== Assigned task ==
Filter the entries beneath this task, copying only the lines that hold the word "section".

Segment Start: Records shown

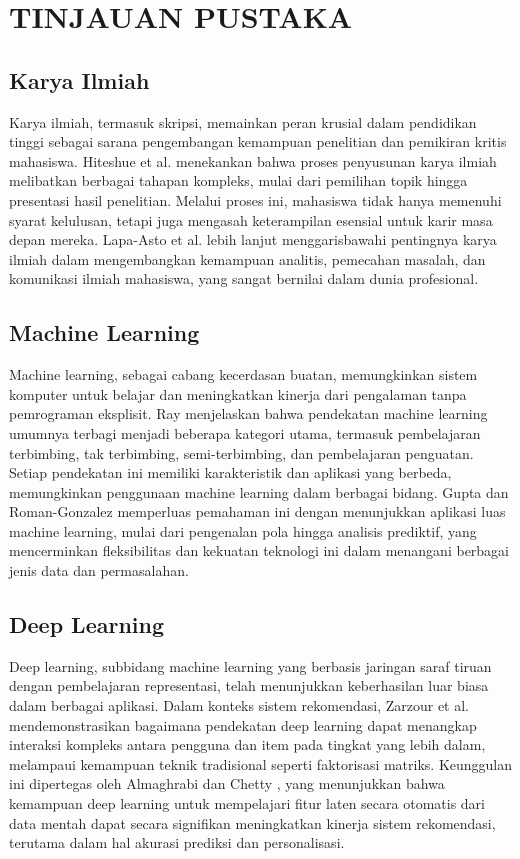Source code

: \chapter{TINJAUAN PUSTAKA}

\section{Karya Ilmiah}
Karya ilmiah, termasuk skripsi, memainkan peran krusial dalam pendidikan tinggi sebagai sarana pengembangan kemampuan penelitian dan pemikiran kritis mahasiswa. Hiteshue et al. \cite{hiteshue2015interdisciplinary} menekankan bahwa proses penyusunan karya ilmiah melibatkan berbagai tahapan kompleks, mulai dari pemilihan topik hingga presentasi hasil penelitian. Melalui proses ini, mahasiswa tidak hanya memenuhi syarat kelulusan, tetapi juga mengasah keterampilan esensial untuk karir masa depan mereka. Lapa-Asto et al. \cite{lapa2019impact} lebih lanjut menggarisbawahi pentingnya karya ilmiah dalam mengembangkan kemampuan analitis, pemecahan masalah, dan komunikasi ilmiah mahasiswa, yang sangat bernilai dalam dunia profesional.

\section{Machine Learning}
Machine learning, sebagai cabang kecerdasan buatan, memungkinkan sistem komputer untuk belajar dan meningkatkan kinerja dari pengalaman tanpa pemrograman eksplisit. Ray \cite{ray2019quick} menjelaskan bahwa pendekatan machine learning umumnya terbagi menjadi beberapa kategori utama, termasuk pembelajaran terbimbing, tak terbimbing, semi-terbimbing, dan pembelajaran penguatan. Setiap pendekatan ini memiliki karakteristik dan aplikasi yang berbeda, memungkinkan penggunaan machine learning dalam berbagai bidang. Gupta dan Roman-Gonzalez \cite{gupta2020survey} memperluas pemahaman ini dengan menunjukkan aplikasi luas machine learning, mulai dari pengenalan pola hingga analisis prediktif, yang mencerminkan fleksibilitas dan kekuatan teknologi ini dalam menangani berbagai jenis data dan permasalahan.

\section{Deep Learning}
Deep learning, subbidang machine learning yang berbasis jaringan saraf tiruan dengan pembelajaran representasi, telah menunjukkan keberhasilan luar biasa dalam berbagai aplikasi. Dalam konteks sistem rekomendasi, Zarzour et al. \cite{zarzour2019recdnning} mendemonstrasikan bagaimana pendekatan deep learning dapat menangkap interaksi kompleks antara pengguna dan item pada tingkat yang lebih dalam, melampaui kemampuan teknik tradisional seperti faktorisasi matriks. Keunggulan ini dipertegas oleh Almaghrabi dan Chetty \cite{almaghrabi2018deep}, yang menunjukkan bahwa kemampuan deep learning untuk mempelajari fitur laten secara otomatis dari data mentah dapat secara signifikan meningkatkan kinerja sistem rekomendasi, terutama dalam hal akurasi prediksi dan personalisasi.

Segment End: Records shown

== Solution to the exercise ==
\section{Karya Ilmiah}
\section{Machine Learning}
\section{Deep Learning}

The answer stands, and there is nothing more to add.